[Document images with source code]
○ ○ ○ ○ ○
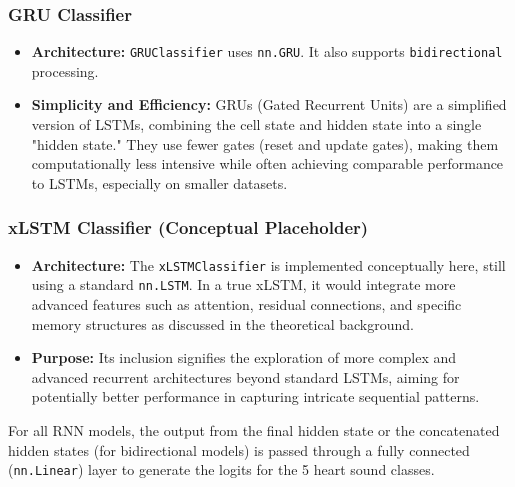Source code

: \documentclass[a4paper]{article}
\begin{document}
\begin{multicols}{2}
\subsubsection{GRU Classifier}
\begin{itemize}
    \item \textbf{Architecture:} \texttt{GRUClassifier} uses \texttt{nn.GRU}. It also supports \texttt{bidirectional} processing.
    \item \textbf{Simplicity and Efficiency:} GRUs (Gated Recurrent Units) are a simplified version of LSTMs, combining the cell state and hidden state into a single "hidden state." They use fewer gates (reset and update gates), making them computationally less intensive while often achieving comparable performance to LSTMs, especially on smaller datasets.
\end{itemize}

\subsubsection{xLSTM Classifier (Conceptual Placeholder)}
\begin{itemize}
    \item \textbf{Architecture:} The \texttt{xLSTMClassifier} is implemented conceptually here, still using a standard \texttt{nn.LSTM}. In a true xLSTM, it would integrate more advanced features such as attention, residual connections, and specific memory structures as discussed in the theoretical background.
    \item \textbf{Purpose:} Its inclusion signifies the exploration of more complex and advanced recurrent architectures beyond standard LSTMs, aiming for potentially better performance in capturing intricate sequential patterns.
\end{itemize}

For all RNN models, the output from the final hidden state or the concatenated hidden states (for bidirectional models) is passed through a fully connected (\texttt{nn.Linear}) layer to generate the logits for the 5 heart sound classes.


\end{multicols}
\end{document}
○ ○ ○ ○ ○
> [Requirement] Retype only the lines above between the line with "on smaller datasets." and the line with "the theoretical background.", counting those two lines as well, and keep every character as it is.

> [Answer box]
    \item \textbf{Simplicity and Efficiency:} GRUs (Gated Recurrent Units) are a simplified version of LSTMs, combining the cell state and hidden state into a single "hidden state." They use fewer gates (reset and update gates), making them computationally less intensive while often achieving comparable performance to LSTMs, especially on smaller datasets.
\end{itemize}

\subsubsection{xLSTM Classifier (Conceptual Placeholder)}
\begin{itemize}
    \item \textbf{Architecture:} The \texttt{xLSTMClassifier} is implemented conceptually here, still using a standard \texttt{nn.LSTM}. In a true xLSTM, it would integrate more advanced features such as attention, residual connections, and specific memory structures as discussed in the theoretical background.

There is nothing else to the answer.